__Task goal__. The line with "fundamental parallelepiped. The" marks where to begin. Please copy it and each line after it to the end of the records below, exactly.

__Input material__.

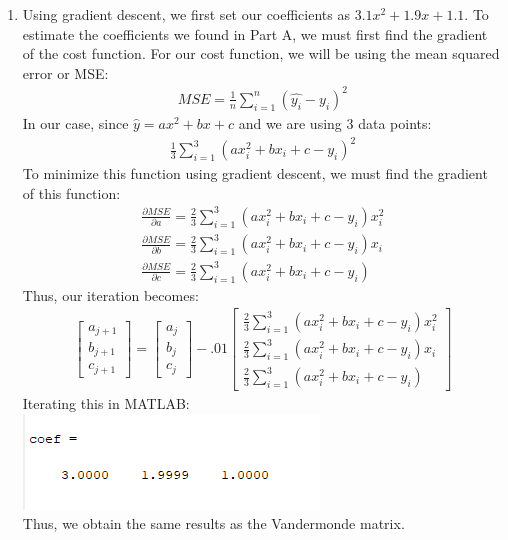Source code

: \documentclass{article}
\begin{document}
\begin{enumerate}
\begin{enumerate}
        \item Using gradient descent, we first set our coefficients as $3.1x^2+1.9x+1.1$. 
        To estimate the coefficients we found in Part A, we must first find the gradient 
        of the cost function. For our cost function, we will be using the mean squared
        error or MSE:
        \begin{gather*}
            MSE = \frac{1}{n}\sum_{i = 1}^n{(\hat{y_i} - y_i)^2}
        \end{gather*}
        In our case, since $\hat{y} = ax^2 + bx + c$ and we are using 3 data points:
        \begin{gather*}
            \frac{1}{3}\sum_{i = 1}^3{(ax_i^2 + bx_i + c - y_i)^2}
        \end{gather*}
        To minimize this function using gradient descent, we must find the gradient of 
        this function: 
        \begin{gather*}
            \frac{\partial MSE}{\partial a} = \frac{2}{3}\sum_{i = 1}^3{(ax_i^2 + bx_i + c - y_i)x_i^2}\\
            \frac{\partial MSE}{\partial b} = \frac{2}{3}\sum_{i = 1}^3{(ax_i^2 + bx_i + c - y_i)x_i}\\
            \frac{\partial MSE}{\partial c} = \frac{2}{3}\sum_{i = 1}^3{(ax_i^2 + bx_i + c - y_i)}
        \end{gather*} 
        Thus, our iteration becomes: 
        \begin{gather*}
            \begin{bmatrix}
                a_{j+1}\\
                b_{j+1}\\
                c_{j+1}
            \end{bmatrix} 
            =
            \begin{bmatrix}
                a_{j}\\
                b_{j}\\
                c_{j}
            \end{bmatrix}
            - .01
            \begin{bmatrix}
                \frac{2}{3}\sum_{i = 1}^3{(ax_i^2 + bx_i + c - y_i)x_i^2}\\
                \frac{2}{3}\sum_{i = 1}^3{(ax_i^2 + bx_i + c - y_i)x_i}\\
                \frac{2}{3}\sum_{i = 1}^3{(ax_i^2 + bx_i + c - y_i)}
            \end{bmatrix}
        \end{gather*}
        Iterating this in MATLAB: \\
        \includegraphics{3b.png}\\
        Thus, we obtain the same results as the Vandermonde matrix. 
    \end{enumerate}
\end{enumerate}
\end{document}
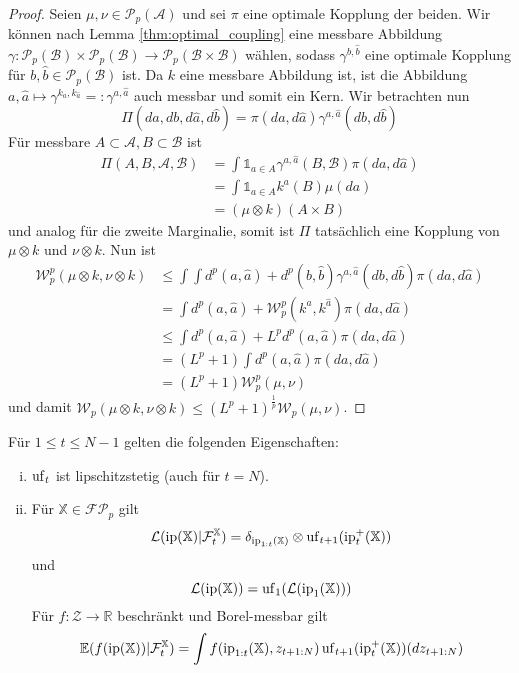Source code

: \begin{proof}
    Seien $\mu, \nu \in \mathcal{P}_p(\mathcal{A})$ und sei $\pi$ eine optimale Kopplung der beiden. Wir können nach Lemma \ref{thm:optimal_coupling} eine messbare Abbildung $\gamma: \mathcal{P}_p(\mathcal{B})\times \mathcal{P}_p(\mathcal{B}) \rightarrow \mathcal{P}_p(\mathcal{B}\times \mathcal{B})$ wählen, sodass $\gamma^{b, \hat{b}}$ eine optimale Kopplung für $b,\hat{b} \in \mathcal{P}_p(\mathcal{B})$ ist. Da $k$ eine messbare Abbildung ist, ist die Abbildung $a,\hat{a} \mapsto \gamma^{k_a, k_{\hat{a}}}=:\gamma^{a,\hat{a}}$ auch messbar und somit ein Kern. Wir betrachten nun 
    $$\Pi(da, db, d\hat{a}, d\hat{b}) = \pi(da,d\hat{a}) \gamma^{a,\hat{a}}(db, d\hat{b})$$
    Für messbare $A\subset\mathcal{A}, B\subset \mathcal{B}$ ist 
    \begin{align*}
        \Pi(A, B, \mathcal{A}, \mathcal{B}) &= \int \mathds{1}_{a \in A} \gamma^{a,\hat{a}}(B, \mathcal{B}) \pi(da, d\hat{a}) \\
        &= \int \mathds{1}_{a \in A} k^a(B) \mu(da) \\
        &= (\mu \otimes k)(A\times B)
    \end{align*}
    und analog für die zweite Marginalie, somit ist $\Pi$ tatsächlich eine Kopplung von $\mu \otimes k$ und $\nu \otimes k$. Nun ist
    \begin{align*}
        \mathcal{W}_p^p(\mu \otimes k, \nu \otimes k) &\leq \int \int d^p(a, \hat{a}) + d^p(b, \hat{b}) \gamma^{a, \hat{a}}(db, d\hat{b}) \pi(da, d\hat{a}) \\
        &= \int d^p(a, \hat{a}) + \mathcal{W}_p^p(k^a, k^{\hat{a}})\pi(da, d\hat{a}) \\
        &\leq \int d^p(a, \hat{a}) + L^p d^p(a, \hat{a}) \pi(da, d\hat{a}) \\
        &= (L^p+1) \int d^p(a, \hat{a}) \pi(da, d\hat{a}) \\
        &= (L^p+1) \mathcal{W}_p^p(\mu, \nu)
    \end{align*}
    und damit $\mathcal{W}_p(\mu \otimes k, \nu \otimes k) \leq (L^p+1)^\frac{1}{p} \mathcal{W}_p(\mu, \nu)$.
\end{proof}
\begin{lemma}\label{thm:properties_unfold}
Für $1\leq t\leq N-1$ gelten die folgenden Eigenschaften:
\begin{enumerate}[(i)]
\item $\operatorname{uf}_t$ ist lipschitzstetig (auch für $t=N$).
\item Für $\mathbb{X}\in\mathcal{FP}_p$ gilt
\begin{align}
    \mathcal{L}(\operatorname{ip}(\mathbb{X})\vert \mathcal{F}_t^\mathbb{X})=\delta_{\operatorname{ip}_{1:t}(\mathbb{X})}\otimes \operatorname{uf}_{t+1}(\operatorname{ip}_t^+(\mathbb{X}))
\end{align}
und 
$$\mathcal{L}(\operatorname{ip}(\mathbb{X}))=\operatorname{uf}_1(\mathcal{L}(\operatorname{ip}_1(\mathbb{X})))$$
Für $f:\mathcal{Z}\rightarrow \mathbb{R}$ beschränkt und Borel-messbar gilt
\begin{align}\label{eq:uf_expected_value}
    \mathbb{E}(f(\operatorname{ip}(\mathbb{X}))\vert \mathcal{F}_t^\mathbb{X}) = \int f(\operatorname{ip}_{1:t}(\mathbb{X}), z_{t+1:N}) \operatorname{uf}_{t+1}(\operatorname{ip}_{t}^+(\mathbb{X}))(dz_{t+1:N})
\end{align}
\end{enumerate}
\end{lemma}
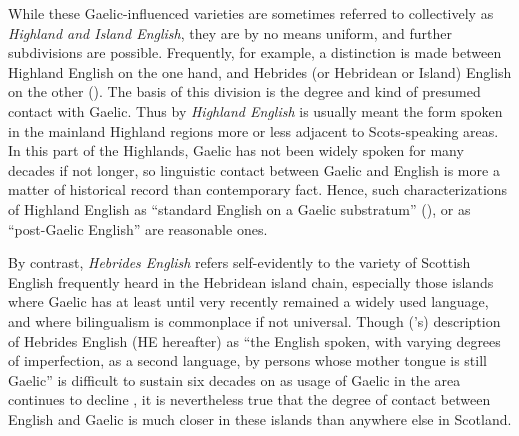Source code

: \documentclass[output=paper,colorlinks,citecolor=brown]{langscibook}
\begin{document}
While these Gaelic-influenced varieties are sometimes referred to collectively as \textit{Highland and Island English}, they are by no means uniform, and further subdivisions are possible. Frequently, for example, a distinction is made between Highland English on the one hand, and Hebrides (or Hebridean or Island) English on the other (\cite{Clement:1980, Clement:1997, Shuken:1985, Sabban:1985, Bird:1997}). The basis of this division is the degree and kind of presumed contact with Gaelic. Thus by \textit{Highland English} is usually meant the form spoken in the mainland Highland regions more or less adjacent to Scots-speaking areas. In this part of the Highlands, Gaelic has not been widely spoken for many decades if not longer, so linguistic contact between Gaelic and English is more a matter of historical record than contemporary fact. Hence, such characterizations of Highland English as “standard English on a Gaelic substratum” (\citealt{Mather:1986}), or as “post\hyp Gaelic English” \citep{Catford:1957b}  are reasonable ones. 


By contrast, \textit{Hebrides English} refers self-evidently to the variety of Scottish English frequently heard in the Hebridean island chain, especially those islands where Gaelic has at least until very recently remained a widely used language, and where bilingualism is commonplace if not universal. Though (\cite{Catford:1957b}'s) description of Hebrides English (HE hereafter) as “the English spoken, with varying degrees of imperfection, as a second language, by persons whose mother tongue is still Gaelic” is difficult to sustain six decades on as usage of Gaelic in the area continues to decline \citep{gw:ÓGiollagáin2020}, it is nevertheless true that the degree of contact between English and Gaelic is much closer in these islands than anywhere else in Scotland. 
\end{document}
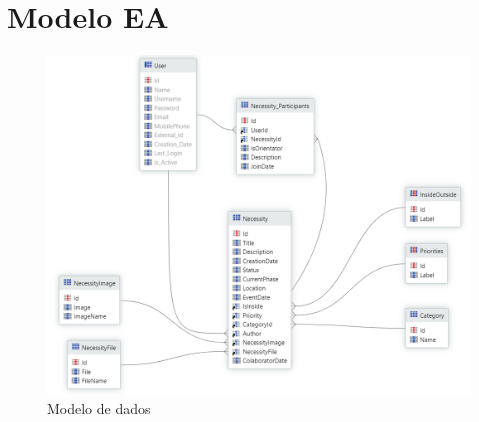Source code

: \documentclass[a4paper,openright,11pt]{report}
\begin{document}
\section*{Modelo EA}\label{sec:db}

\begin{figure}[H]
  \centering 
  \includegraphics[scale=0.4]{figures/DataModel.png}
  \caption{Modelo de dados}\label{fig:datamodel}
\end{figure}

\end{document}
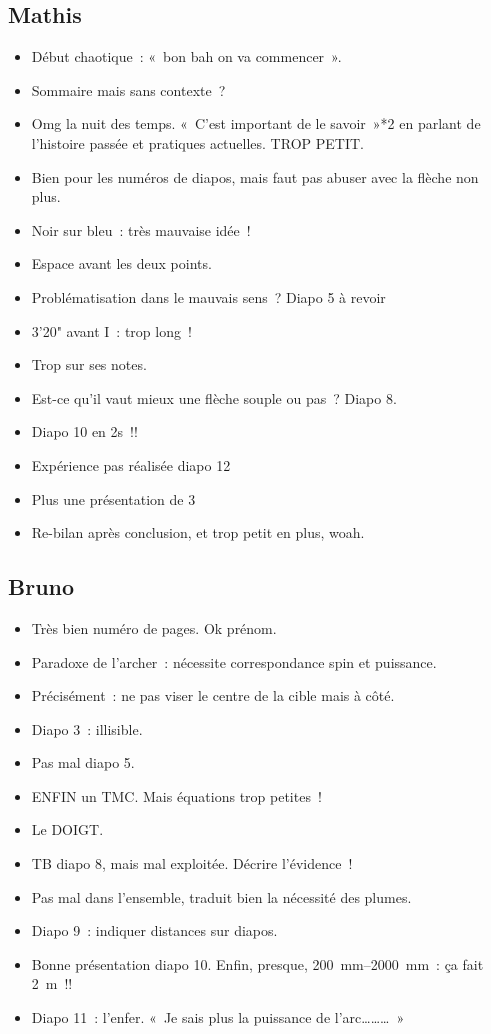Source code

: \documentclass[a4paper, 11pt, final, garamond]{book}
\begin{document}
\subsection{Mathis}
\begin{itemize}
  \item Début chaotique~: «~bon bah on va commencer~».
  \item Sommaire mais sans contexte~?
  \item Omg la nuit des temps. «~C'est important de le savoir~»*2 en parlant de
    l'histoire passée et pratiques actuelles.
    TROP PETIT.
  \item Bien pour les numéros de diapos, mais faut pas abuser avec la flèche non
    plus.
  \item Noir sur bleu~: très mauvaise idée~!
  \item Espace avant les deux points.
  \item Problématisation dans le mauvais sens~? Diapo 5 à revoir
  \item 3'20" avant I~: trop long~!
  \item Trop sur ses notes.
  \item Est-ce qu'il vaut mieux une flèche souple ou pas~? Diapo 8.
  \item Diapo 10 en 2s~!!
  \item Expérience pas réalisée diapo 12
  \item Plus une présentation de 3\ieme
  \item Re-bilan après conclusion, et trop petit en plus, woah.
\end{itemize}

\subsection{Bruno}
\begin{itemize}
  \item Très bien numéro de pages. Ok prénom.
  \item Paradoxe de l'archer~: nécessite correspondance spin et puissance.
  \item Précisément~: ne pas viser le centre de la cible mais à côté.
  \item Diapo 3~: illisible.
  \item Pas mal diapo 5.
  \item ENFIN un TMC. Mais équations trop petites~!
  \item Le DOIGT.
  \item TB diapo 8, mais mal exploitée. Décrire l'évidence~!
  \item Pas mal dans l'ensemble, traduit bien la nécessité des plumes.
  \item Diapo 9~: indiquer distances sur diapos.
  \item Bonne présentation diapo 10. Enfin, presque, \SIrange{200}{2000}{mm}~:
    ça fait \SI{2}{m}~!!
  \item Diapo 11~: l'enfer. «~Je sais plus la puissance de l'arc………~»
\end{itemize}
\end{document}
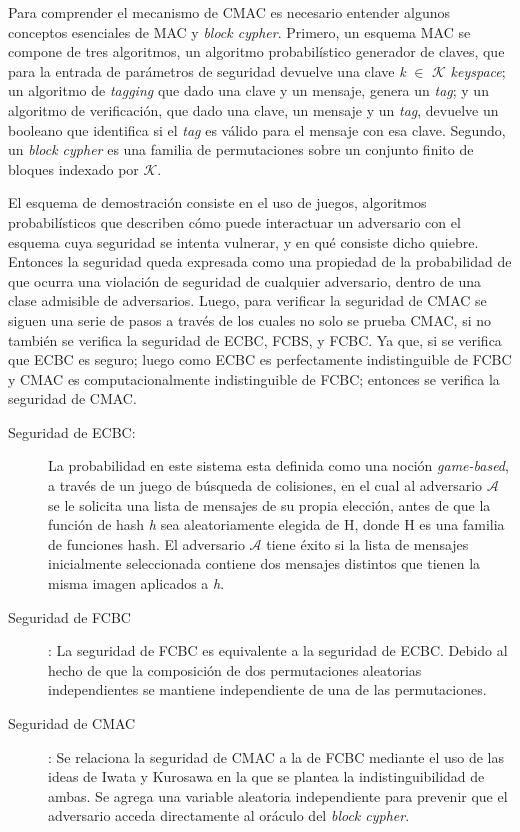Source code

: \documentclass[runningheads]{llncs}
\begin{document}
Para comprender el mecanismo de CMAC es necesario entender algunos conceptos esenciales de MAC y \textit{block cypher}. Primero, un esquema MAC se compone de tres algoritmos, un algoritmo probabilístico generador de claves, que para la entrada de parámetros de seguridad devuelve una clave \textit{k} $\in$ $\mathcal{K}$ \textit{keyspace}; un algoritmo de \textit{tagging} que dado una clave y un mensaje, genera un \textit{tag}; y un algoritmo de verificación, que dado una clave, un mensaje y un \textit{tag}, devuelve un booleano que identifica si el \textit{tag} es válido para el mensaje con esa clave. Segundo, un \textit{block cypher} es una familia de permutaciones sobre un conjunto finito de bloques indexado por $\mathcal{K}$.

El esquema de demostración consiste en el uso de juegos, algoritmos probabilísticos que describen cómo puede interactuar un adversario con el esquema cuya seguridad se intenta vulnerar, y en qué consiste dicho quiebre. Entonces la seguridad queda expresada como una propiedad de la probabilidad de que ocurra una violación de seguridad de cualquier adversario, dentro de una clase admisible de adversarios. Luego, para verificar la seguridad de CMAC se siguen una serie de pasos a través de los cuales no solo se prueba CMAC, si no también se verifica la seguridad de ECBC, FCBS, y FCBC. Ya que, si se verifica que ECBC es seguro; luego como ECBC es perfectamente indistinguible de FCBC y CMAC es computacionalmente indistinguible de FCBC; entonces se verifica la seguridad de CMAC.

\begin{description}
\item[Seguridad de ECBC:] La probabilidad en este sistema esta definida como una noción \textit{game-based}, a través de un juego de búsqueda de colisiones, en el cual al adversario $\mathcal{A}$ se le solicita una lista de mensajes de su propia elección, antes de que la función de hash \textit{h} sea aleatoriamente elegida de H, donde H es una familia de funciones hash. El adversario $\mathcal{A}$ tiene éxito si la lista de mensajes inicialmente seleccionada contiene dos mensajes distintos que tienen la misma imagen aplicados a \textit{h}.

\item[Seguridad de FCBC]: La seguridad de FCBC es equivalente a la seguridad de ECBC. Debido al hecho de que la composición de dos permutaciones aleatorias independientes se mantiene independiente de una de las permutaciones.

\item[Seguridad de CMAC]: Se relaciona la seguridad de CMAC a la de FCBC mediante el uso de las ideas de Iwata y Kurosawa en la que se plantea la indistinguibilidad de ambas. Se agrega una variable aleatoria independiente para prevenir que el adversario acceda directamente al oráculo del \textit{block cypher}.
\end{description}
\end{document}
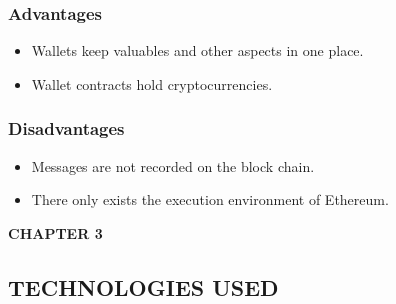 \documentclass[12pt]{article}
\begin{document}
\newpage
\subsubsection{Advantages}
\begin{itemize}
\item Wallets keep valuables and other aspects in one place.
\item Wallet contracts hold cryptocurrencies.

\end{itemize}
\vspace{10px}
\subsubsection{Disadvantages}
\begin{itemize}
\item Messages are not recorded on the block chain.
\item There only exists the execution environment of Ethereum.

\end{itemize}
\vspace{10px}













\newpage























\begin{flushleft}\textbf{CHAPTER 3} \end{flushleft}
\begin{flushleft}\section{TECHNOLOGIES USED } \end{flushleft}

\vspace*{10px}
\end{document}

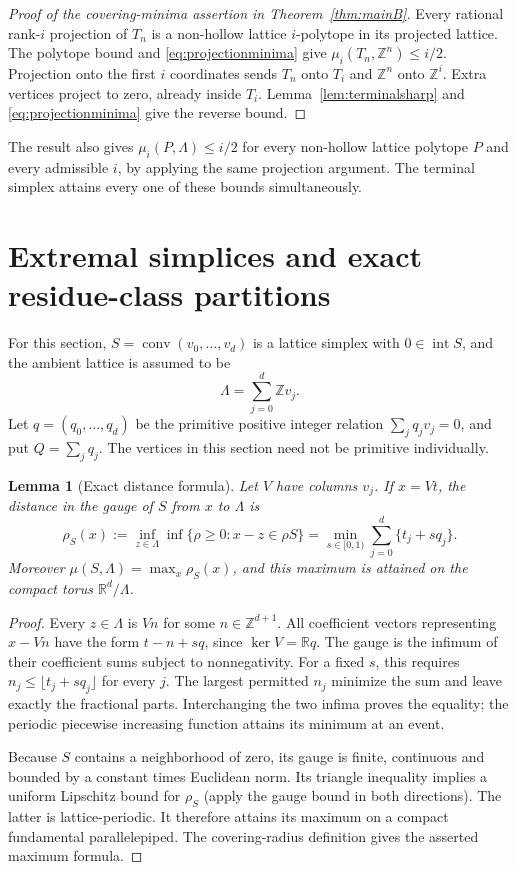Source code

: \documentclass[11pt,a4paper]{article}
\newtheorem{lemma}[theorem]{Lemma}
\theoremstyle{definition}\newtheorem{definition}[theorem]{Definition}
\theoremstyle{remark}\newtheorem{remark}[theorem]{Remark}
\DeclareMathOperator{\conv}{conv}
\DeclareMathOperator{\inter}{int}
\newcommand{\R}{\mathbb R}\newcommand{\Z}{\mathbb Z}
\begin{document}
\begin{proof}[Proof of the covering-minima assertion in Theorem~\ref{thm:mainB}]
Every rational rank-$i$ projection of $T_n$ is a non-hollow lattice
$i$-polytope in its projected lattice. The polytope bound and
\eqref{eq:projectionminima} give $\mu_i(T_n,\Z^n)\le i/2$.
Projection onto the first $i$ coordinates sends $T_n$ onto $T_i$
and $\Z^n$ onto $\Z^i$. Extra vertices project to zero, already
inside $T_i$. Lemma~\ref{lem:terminalsharp} and
\eqref{eq:projectionminima} give the reverse bound.
\end{proof}

The result also gives $\mu_i(P,\Lambda)\le i/2$ for every
non-hollow lattice polytope $P$ and every admissible $i$, by applying
the same projection argument. The terminal simplex attains every
one of these bounds simultaneously.

\section{Extremal simplices and exact residue-class partitions}
\label{sec:ecs}
For this section, $S=\conv(v_0,\ldots,v_d)$ is a lattice simplex
with $0\in\inter S$, and the ambient lattice is assumed to be
\begin{equation}\label{eq:vertexlattice}
 \Lambda=\sum_{j=0}^d\Z v_j.
\end{equation}
Let $q=(q_0,\ldots,q_d)$ be the primitive positive integer relation
$\sum_jq_jv_j=0$, and put $Q=\sum_jq_j$.
The vertices in this section need not be primitive individually.

\begin{lemma}[Exact distance formula]\label{lem:gauge}
Let $V$ have columns $v_j$. If $x=Vt$, the distance in the gauge
of $S$ from $x$ to $\Lambda$ is
\begin{equation}\label{eq:gauge}
 \rho_S(x):=\inf_{z\in\Lambda}\inf\{\rho\ge0:x-z\in\rho S\}
   =\min_{s\in[0,1)}\sum_{j=0}^d\{t_j+sq_j\}.
\end{equation}
Moreover $\mu(S,\Lambda)=\max_x\rho_S(x)$, and this maximum is
attained on the compact torus $\R^d/\Lambda$.
\end{lemma}
\begin{proof}
Every $z\in\Lambda$ is $Vn$ for some $n\in\Z^{d+1}$.
All coefficient vectors representing $x-Vn$ have the form
$t-n+sq$, since $\ker V=\R q$. The gauge is the infimum of their
coefficient sums subject to nonnegativity. For a fixed $s$, this
requires $n_j\le\lfloor t_j+sq_j\rfloor$ for every $j$.
The largest permitted $n_j$ minimize the sum and leave exactly
the fractional parts. Interchanging the two infima proves the
equality; the periodic piecewise increasing function attains its
minimum at an event.

Because $S$ contains a neighborhood of zero, its gauge is finite,
continuous and bounded by a constant times Euclidean norm. Its
triangle inequality implies a uniform Lipschitz bound for
$\rho_S$ (apply the gauge bound in both directions). The latter
is lattice-periodic. It therefore attains its maximum on a compact
fundamental parallelepiped. The covering-radius definition gives
the asserted maximum formula.
\end{proof}
\end{document}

__Exercise answer__.
fundamental parallelepiped. The covering-radius definition gives
the asserted maximum formula.
\end{proof}
\end{document}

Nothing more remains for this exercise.